_WHAT TO PRODUCE_
Please repeat exactly the lines below from the one containing "8.5\%$ (85/1,000 clicks)." down to the one containing "Tính tổng Conversion", both included, and nothing else.

Dataset records
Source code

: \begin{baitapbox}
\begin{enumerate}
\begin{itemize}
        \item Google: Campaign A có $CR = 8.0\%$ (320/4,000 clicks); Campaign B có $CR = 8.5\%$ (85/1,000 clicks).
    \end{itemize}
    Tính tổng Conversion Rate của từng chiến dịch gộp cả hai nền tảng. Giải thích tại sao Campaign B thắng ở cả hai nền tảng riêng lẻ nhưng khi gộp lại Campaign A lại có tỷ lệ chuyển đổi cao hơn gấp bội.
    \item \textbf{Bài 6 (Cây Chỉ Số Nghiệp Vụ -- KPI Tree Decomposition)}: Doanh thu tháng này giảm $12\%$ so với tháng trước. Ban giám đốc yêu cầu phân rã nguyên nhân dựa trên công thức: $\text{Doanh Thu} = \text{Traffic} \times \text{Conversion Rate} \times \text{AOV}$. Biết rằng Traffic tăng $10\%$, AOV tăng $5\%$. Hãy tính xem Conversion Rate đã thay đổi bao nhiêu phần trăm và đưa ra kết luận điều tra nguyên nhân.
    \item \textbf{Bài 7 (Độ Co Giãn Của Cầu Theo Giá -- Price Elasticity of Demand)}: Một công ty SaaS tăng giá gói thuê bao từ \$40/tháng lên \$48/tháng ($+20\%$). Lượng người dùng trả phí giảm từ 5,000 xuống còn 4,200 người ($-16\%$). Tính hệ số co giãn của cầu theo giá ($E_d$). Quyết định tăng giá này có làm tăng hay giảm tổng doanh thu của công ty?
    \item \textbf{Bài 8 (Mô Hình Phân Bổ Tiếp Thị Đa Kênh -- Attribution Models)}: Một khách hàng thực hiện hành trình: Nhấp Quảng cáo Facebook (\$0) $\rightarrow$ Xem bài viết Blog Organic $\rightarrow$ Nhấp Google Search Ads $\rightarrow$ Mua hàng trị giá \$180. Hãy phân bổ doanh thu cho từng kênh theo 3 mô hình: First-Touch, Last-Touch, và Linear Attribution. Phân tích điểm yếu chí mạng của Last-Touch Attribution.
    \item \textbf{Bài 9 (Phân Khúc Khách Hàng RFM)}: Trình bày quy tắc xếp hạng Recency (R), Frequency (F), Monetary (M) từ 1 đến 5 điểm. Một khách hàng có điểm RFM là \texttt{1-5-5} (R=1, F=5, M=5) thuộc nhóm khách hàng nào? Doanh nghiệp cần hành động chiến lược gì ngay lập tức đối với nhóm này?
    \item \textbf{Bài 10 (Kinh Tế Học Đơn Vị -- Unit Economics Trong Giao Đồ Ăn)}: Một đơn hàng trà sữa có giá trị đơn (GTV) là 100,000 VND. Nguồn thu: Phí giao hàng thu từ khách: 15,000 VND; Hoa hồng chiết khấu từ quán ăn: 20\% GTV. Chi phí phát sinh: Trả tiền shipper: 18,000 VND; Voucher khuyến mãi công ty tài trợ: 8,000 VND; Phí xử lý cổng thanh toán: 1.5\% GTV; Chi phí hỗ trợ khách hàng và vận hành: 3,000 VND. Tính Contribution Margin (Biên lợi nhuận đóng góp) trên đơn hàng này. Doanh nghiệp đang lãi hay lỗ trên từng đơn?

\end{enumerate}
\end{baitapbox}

_PROBLEM SOLUTION_
        \item Google: Campaign A có $CR = 8.0\%$ (320/4,000 clicks); Campaign B có $CR = 8.5\%$ (85/1,000 clicks).
    \end{itemize}
    Tính tổng Conversion Rate của từng chiến dịch gộp cả hai nền tảng. Giải thích tại sao Campaign B thắng ở cả hai nền tảng riêng lẻ nhưng khi gộp lại Campaign A lại có tỷ lệ chuyển đổi cao hơn gấp bội.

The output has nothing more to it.